Required work: Which lines of the data below include the string "Navigation"? Return each of them.
##########
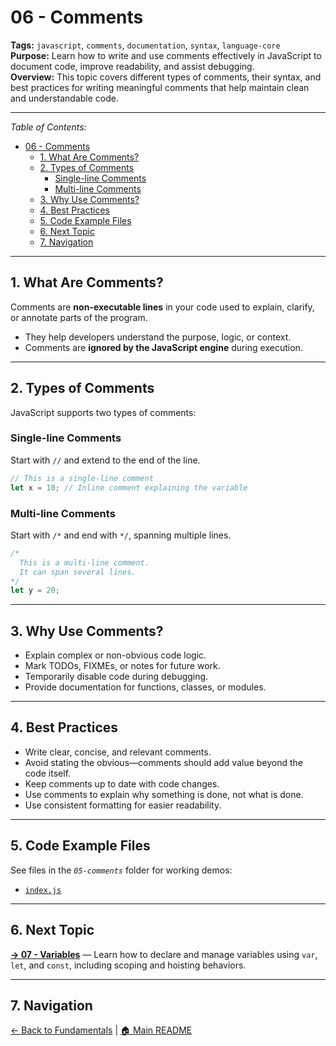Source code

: # 06 - Comments

**Tags:** `javascript`, `comments`, `documentation`, `syntax`, `language-core`  
**Purpose:** Learn how to write and use comments effectively in JavaScript to document code, improve readability, and assist debugging.  
**Overview:** This topic covers different types of comments, their syntax, and best practices for writing meaningful comments that help maintain clean and understandable code.

---

_Table of Contents:_

- [06 - Comments](#06---comments)
  - [1. What Are Comments?](#1-what-are-comments)
  - [2. Types of Comments](#2-types-of-comments)
    - [Single-line Comments](#single-line-comments)
    - [Multi-line Comments](#multi-line-comments)
  - [3. Why Use Comments?](#3-why-use-comments)
  - [4. Best Practices](#4-best-practices)
  - [5. Code Example Files](#5-code-example-files)
  - [6. Next Topic](#6-next-topic)
  - [7. Navigation](#7-navigation)

---

## 1. What Are Comments?

Comments are **non-executable lines** in your code used to explain, clarify, or annotate parts of the program.

- They help developers understand the purpose, logic, or context.
- Comments are **ignored by the JavaScript engine** during execution.

---

## 2. Types of Comments

JavaScript supports two types of comments:

### Single-line Comments

Start with `//` and extend to the end of the line.

```js
// This is a single-line comment
let x = 10; // Inline comment explaining the variable
```

### Multi-line Comments

Start with `/*` and end with `*/`, spanning multiple lines.

```js
/*
  This is a multi-line comment.
  It can span several lines.
*/
let y = 20;
```

---

## 3. Why Use Comments?

- Explain complex or non-obvious code logic.  
- Mark TODOs, FIXMEs, or notes for future work.  
- Temporarily disable code during debugging.  
- Provide documentation for functions, classes, or modules.  

---

## 4. Best Practices

- Write clear, concise, and relevant comments.
- Avoid stating the obvious—comments should add value beyond the code itself.
- Keep comments up to date with code changes.
- Use comments to explain why something is done, not what is done.
- Use consistent formatting for easier readability.

---

## 5. Code Example Files

See files in the _`05-comments`_ folder for working demos:

- [`index.js`](index.js)  

---

## 6. Next Topic

**[→ 07 - Variables](../07-variables/README.md)** — Learn how to declare and manage variables using `var`, `let`, and `const`, including scoping and hoisting behaviors.

---

## 7. Navigation

[← Back to Fundamentals](../README.md) | [🏠 Main README](../../README.md)
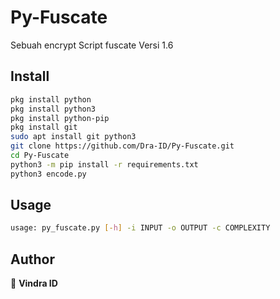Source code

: # Py-Fuscate
Sebuah encrypt Script fuscate Versi 1.6

## Install

```sh
pkg install python
pkg install python3
pkg install python-pip
pkg install git
sudo apt install git python3
git clone https://github.com/Dra-ID/Py-Fuscate.git
cd Py-Fuscate
python3 -m pip install -r requirements.txt
python3 encode.py
```

## Usage
```sh
usage: py_fuscate.py [-h] -i INPUT -o OUTPUT -c COMPLEXITY
```
## Author
👤 **Vindra ID**
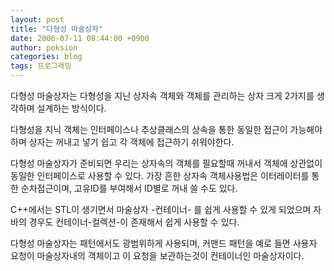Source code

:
 ```yaml
---
layout: post
title: "다형성 마술상자"
date: 2006-07-11 08:44:00 +0900
author: poksion
categories: blog
tags: 프로그래밍
---
```


다형성 마술상자는 다형성을 지닌 상자속 객체와 객체를 관리하는 상자 크게 2가지를 생각하며 설계하는 방식이다.

다형성을 지닉 객체는 인터페이스나 추상클래스의 상속을 통한 동일한 접근이 가능해야 하며 상자는 꺼내고 넣기 쉽고 각 객체에 접근하기 쉬워야한다.

다형성 마술상자가 준비되면 우리는 상자속의 객체를 필요할때 꺼내서 객체에 상관없이 동일한 인터페이스로 사용할 수 있다. 가장 흔한 상자속 객체사용법은 이터레이터를 통한 순차접근이며, 고유ID를 부여해서 ID별로 꺼내 쓸 수도 있다.

C++에서는 STL이 생기면서 마술상자 -컨테이너- 를 쉽게 사용할 수 있게 되었으며 자바의 경우도 컨테이너-컬렉션-이 존재해서 쉽게 사용할 수 있다.

다형성 마술상자는 패턴에서도 광범위하게 사용되며, 커맨드 패턴을 예로 들면 사용자 요청이 마술상자내의 객체이고 이 요청을 보관하는것이 컨테이너인 마술상자이다.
##########
Response area:
  - [7. Navigation](#7-navigation)
## 7. Navigation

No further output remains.